For the second 6-month project period, our team of social scientists and ecologists with modeling expertise have worked together and decided to use four small catchments in Iowa as our study region for simulation study, including two catchments in Story County, and two in Floyd County.to design simulation scenarios that integrates different carbon payment schemes with the land ecosystem model (DLEM 2.0) that is designed to simulate the coupled water-N-carbon cycling within the plant-soil-water-river continuum from the grid to the regional level. This model has been extensively validated. We have identified 5 climate scenarios: historical, normal, dry, wet, and dry-wet iterate to represent the uncertainties that will likely affect carbon and nutrient outcomes. In conjunction with the objectives of INRC project (project number 2021-04), we designed a draft protocol for economics experiment intended to examine risk premium, ambiguity premium and uncertainty premium that farmers require when faced with uncertainties in different carbon payment schemes. We found that all students in our pilot tests exhibited risk aversion, with a positive risk premium. Slightly more than 66% of students exhibited ambiguity aversion. Regarding the impact of risk aversion and ambiguity aversion on conservation adoption, a random utility model can be utilized to account for farmers' heterogeneity. With parameters estimated with the economics experiments, we have preliminarily evaluated how various scenarios of uncertainty affect farmers’ participation decision in cover crops. In the next project period, we intend to incorporate experimental results on uncertainty magnitude and risk aversion and asses the efficiency and distributional effects of different carbon payment schemes. Some of our preliminary findings are as follows: Result-based payment outperforms practice-based payment under the profit maximization if the risk aversion is not considered However, practice-based payment is more cost-effective when farmer’s risk aversion is taken into account Bayer Carbon pays $6/acre, which is very low, compared to other companies $20-$30/ton of carbon. The risk premium might have been implicitly taken into account. We intend to look further into the simulation results and experimental outcomes to check the robust of our preliminary finding.
- 2 presentations.
“Risk and Ambiguity Aversion in Conservation Practice Adoption and the Effectiveness of Carbon Payment Systems.” (With Zhushan Du, Peiyu Cao, and Chaoqun Lu)

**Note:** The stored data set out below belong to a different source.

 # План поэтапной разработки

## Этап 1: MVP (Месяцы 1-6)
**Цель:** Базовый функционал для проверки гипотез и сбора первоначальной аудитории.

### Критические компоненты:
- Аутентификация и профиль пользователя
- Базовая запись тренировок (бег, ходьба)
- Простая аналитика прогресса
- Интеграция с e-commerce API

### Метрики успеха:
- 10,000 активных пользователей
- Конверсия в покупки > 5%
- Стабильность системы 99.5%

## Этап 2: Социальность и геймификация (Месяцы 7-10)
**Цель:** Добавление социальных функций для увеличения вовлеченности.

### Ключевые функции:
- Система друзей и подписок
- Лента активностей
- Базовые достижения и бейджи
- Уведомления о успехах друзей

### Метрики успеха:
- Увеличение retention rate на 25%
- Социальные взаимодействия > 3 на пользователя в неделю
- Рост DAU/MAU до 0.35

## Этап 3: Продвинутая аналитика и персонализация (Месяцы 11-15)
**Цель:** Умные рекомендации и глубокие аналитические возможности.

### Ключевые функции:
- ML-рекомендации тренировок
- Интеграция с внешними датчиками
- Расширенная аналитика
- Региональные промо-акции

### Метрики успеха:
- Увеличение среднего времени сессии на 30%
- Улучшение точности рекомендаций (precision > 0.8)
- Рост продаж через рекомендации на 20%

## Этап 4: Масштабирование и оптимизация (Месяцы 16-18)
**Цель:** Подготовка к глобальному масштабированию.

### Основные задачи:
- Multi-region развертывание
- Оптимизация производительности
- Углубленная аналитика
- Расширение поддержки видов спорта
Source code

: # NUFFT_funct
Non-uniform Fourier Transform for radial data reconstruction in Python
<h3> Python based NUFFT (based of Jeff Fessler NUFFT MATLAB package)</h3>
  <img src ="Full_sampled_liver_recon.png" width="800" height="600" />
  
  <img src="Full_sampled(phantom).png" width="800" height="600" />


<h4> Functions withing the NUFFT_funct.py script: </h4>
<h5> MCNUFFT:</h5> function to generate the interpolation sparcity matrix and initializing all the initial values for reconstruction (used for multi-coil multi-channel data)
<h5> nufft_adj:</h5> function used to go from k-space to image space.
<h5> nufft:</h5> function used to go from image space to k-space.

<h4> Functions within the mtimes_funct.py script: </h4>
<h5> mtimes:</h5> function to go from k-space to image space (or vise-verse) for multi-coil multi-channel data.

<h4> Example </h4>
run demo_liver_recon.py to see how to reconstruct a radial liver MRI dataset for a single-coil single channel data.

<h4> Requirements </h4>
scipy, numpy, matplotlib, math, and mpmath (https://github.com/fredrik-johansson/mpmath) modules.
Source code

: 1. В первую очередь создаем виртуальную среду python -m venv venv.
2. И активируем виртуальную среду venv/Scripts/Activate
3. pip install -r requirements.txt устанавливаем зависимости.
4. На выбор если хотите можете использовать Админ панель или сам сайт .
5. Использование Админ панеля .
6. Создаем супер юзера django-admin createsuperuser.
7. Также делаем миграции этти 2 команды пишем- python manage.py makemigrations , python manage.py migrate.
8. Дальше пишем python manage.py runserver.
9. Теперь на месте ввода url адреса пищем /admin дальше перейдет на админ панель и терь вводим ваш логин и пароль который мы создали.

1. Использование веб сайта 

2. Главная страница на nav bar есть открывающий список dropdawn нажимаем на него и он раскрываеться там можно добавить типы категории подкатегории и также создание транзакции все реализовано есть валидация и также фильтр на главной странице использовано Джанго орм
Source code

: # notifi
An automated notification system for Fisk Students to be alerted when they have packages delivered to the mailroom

Presentation made at the 78th International Annual Conference of the Soil and Water Conservation Society (SWCS), August 6-9, 2023, Des Moines, Iowa “Improving model capability in simulating spatiotemporal variations and flow contributions of nitrate export in tile-drained catchments.” Peiyu Cao, Chaoqun Lu, William Crumpton, Matthew Helmers, David Green, Greg Stenback.
For the first 6 months of the project, our team of social scientists and ecologists with modeling expertise have worked together to design simulation scenarios that integrate different carbon payment schemes with ecosystem models, DLEM. In conjunction with the objectives of another INRC project (project number 2021-04), we designed a draft protocol for economics experiment intended to examine risk premium, ambiguity premium and uncertainty premium that farmers require when faced with uncertainties in different carbon payment schemes. We found that all students in our pilot tests exhibited risk aversion, with a positive risk premium. Slightly more than 66% of students exhibited ambiguity aversion. Regarding the impact of risk aversion and ambiguity aversion on conservation adoption, we plan to use a random utility to account for farmers' heterogeneity. With parameters estimated with the economics experiments, we will continue in our next project period to evaluate how various scenarios of uncertainty affect farmers’ participation decision in cover crops. Most importantly, in the next project period, we intend to closely work with the ecological model and economics experiments to simulate how nutrient outcomes and carbon outcomes differ by location and by weather conditions.